Her skin was ivory and covered with tattoos. (Disfigured with them, Joan thought.) Frida Kahlo’s portrait glared up from one tender forearm, Vincent Van Gogh’s from the other. A phoenix trailing orange flames erupted up from between Zila’s plump breasts. Skeletons with ostrich-feather fans danced a burlesque routine up her firm, rounded thighs. A hunched and shaggy hyena (one of the few matriarchal mammal species, Zila explained without being asked) prowled across her lower back. And above it, from her waist to her shoulder blades, was a figure that dwarfed all the others.

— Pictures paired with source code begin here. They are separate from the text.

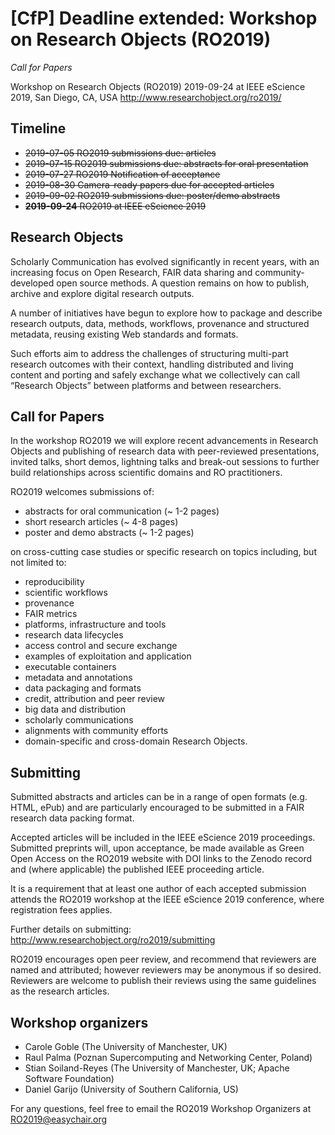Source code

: # [CfP] Deadline extended: Workshop on Research Objects (RO2019)
_Call for Papers_

Workshop on Research Objects (RO2019)
2019-09-24 at IEEE eScience 2019, San Diego, CA, USA
<http://www.researchobject.org/ro2019/>

## Timeline

* ~~2019-07-05 RO2019 submissions due: articles~~
* ~~2019-07-15 RO2019 submissions due: abstracts for oral presentation~~
* ~~2019-07-27 RO2019 Notification of acceptance~~
* ~~2019-08-30 Camera-ready papers due for accepted articles~~
* ~~2019-09-02 RO2019 submissions due: poster/demo abstracts~~
* ~~**2019-09-24** RO2019 at IEEE eScience 2019~~



## Research Objects

Scholarly Communication has evolved significantly in recent years, with an
increasing focus on Open Research, FAIR data sharing and community-developed
open source methods. A question remains on how to publish, archive and explore
digital research outputs.

A number of initiatives have begun to explore how to package and describe
research outputs, data, methods, workflows, provenance and structured metadata,
reusing existing Web standards and formats.

Such efforts aim to address the challenges of structuring multi-part research
outcomes with their context, handling distributed and living content and
porting and safely exchange what we collectively can call “Research Objects”
between platforms and between researchers.


## Call for Papers

In the workshop RO2019 we will explore recent advancements in Research Objects
and publishing of research data with peer-reviewed presentations, invited
talks, short demos, lightning talks and break-out sessions to further build
relationships across scientific domains and RO practitioners.

RO2019 welcomes submissions of:
 - abstracts for oral communication (~ 1-2 pages)
 - short research articles (~ 4-8 pages)
 - poster and demo abstracts (~ 1-2 pages)

on cross-cutting case studies or specific research on topics including, but not limited to:

- reproducibility
- scientific workflows
- provenance
- FAIR metrics
- platforms, infrastructure and tools
- research data lifecycles
- access control and secure exchange
- examples of exploitation and application
- executable containers
- metadata and annotations
- data packaging and formats
- credit, attribution and peer review
- big data and distribution
- scholarly communications
- alignments with community efforts
- domain-specific and cross-domain Research Objects.


## Submitting

Submitted abstracts and articles can be in a range of open formats (e.g. HTML,
ePub) and are particularly encouraged to be submitted in a FAIR research data
packing format.

Accepted articles will be included in the IEEE eScience 2019
proceedings. Submitted preprints will, upon acceptance, be made available as
Green Open Access on the RO2019 website with DOI links to the Zenodo record and
(where applicable) the published IEEE proceeding article.

It is a requirement that at least one author of each accepted submission
attends the RO2019 workshop at the IEEE eScience 2019 conference, where
registration fees applies.


Further details on submitting:
<http://www.researchobject.org/ro2019/submitting>


RO2019 encourages open peer review, and recommend that reviewers
are named and attributed; however reviewers may be anonymous if so
desired. Reviewers are welcome to publish their reviews using the
same guidelines as the research articles.

## Workshop organizers

* Carole Goble (The University of Manchester, UK)
* Raul Palma (Poznan Supercomputing and Networking Center, Poland)
* Stian Soiland-Reyes (The University of Manchester, UK; Apache Software Foundation)
* Daniel Garijo (University of Southern California, US)


For any questions, feel free to email the 
RO2019 Workshop Organizers at 
RO2019@easychair.org
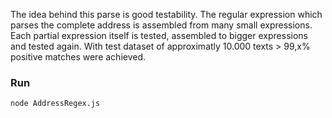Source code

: The idea behind this parse is good testability.
The regular expression which parses the complete address is assembled from many small expressions.
Each partial expression itself is tested, assembled to bigger expressions and tested again.
With test dataset of approximatly 10.000 texts > 99,x% positive matches were achieved.

### Run 
`node AddressRegex.js`
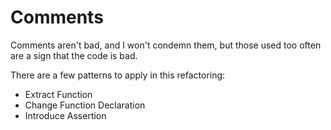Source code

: # Comments

Comments aren't bad, and I won't condemn them, but those used too often are a sign that the code is bad.

There are a few patterns to apply in this refactoring:

* Extract Function
* Change Function Declaration
* Introduce Assertion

It looked like a picture from an ancient mosaic . A woman with black hair in a Grecian style, flowing robes and bare feet which seemed to be dancing on either side of Zila’s spine. The woman had wide wings and a bright, mad smile.
The prison nurse whistled and said ‘That must have taken a while.’
‘It’s just pain.’
There were chunks of silver metal through Zila’s ears, eyebrow, septum, tongue, nipples and navel. As the body search progressed, Joan predicted she would discover more. It was unhygienic and untidy, and Joan said so, while the nurse made jokes about setting off the prison’s metal detectors.
If Zila felt exposed and humiliated, she showed no sign of it. Standing naked, she smiled pleasantly at them both and glanced around the strip search room with polite interest, like a princess touring the facilities.
It was only when Joan pulled on the latex gloves that Zila’s face showed a real reaction. But it was not the fear Joan was used to. Instead, her gaze lingered over Joan’s long fingers and muscular hands, sheathed in the thin, skin-tight white material. Joan could have sworn she saw Zila's nostrils flutter, inhaling the distinctive smell of the gloves, both sterile and intimate.
The young woman asked ‘Did you know those come in black?’
Joan had not known. In spite of herself, her eyes widened.
‘Uh-huh.’ Zila looked back and flashed a grin, before bending over. ‘And so do I.’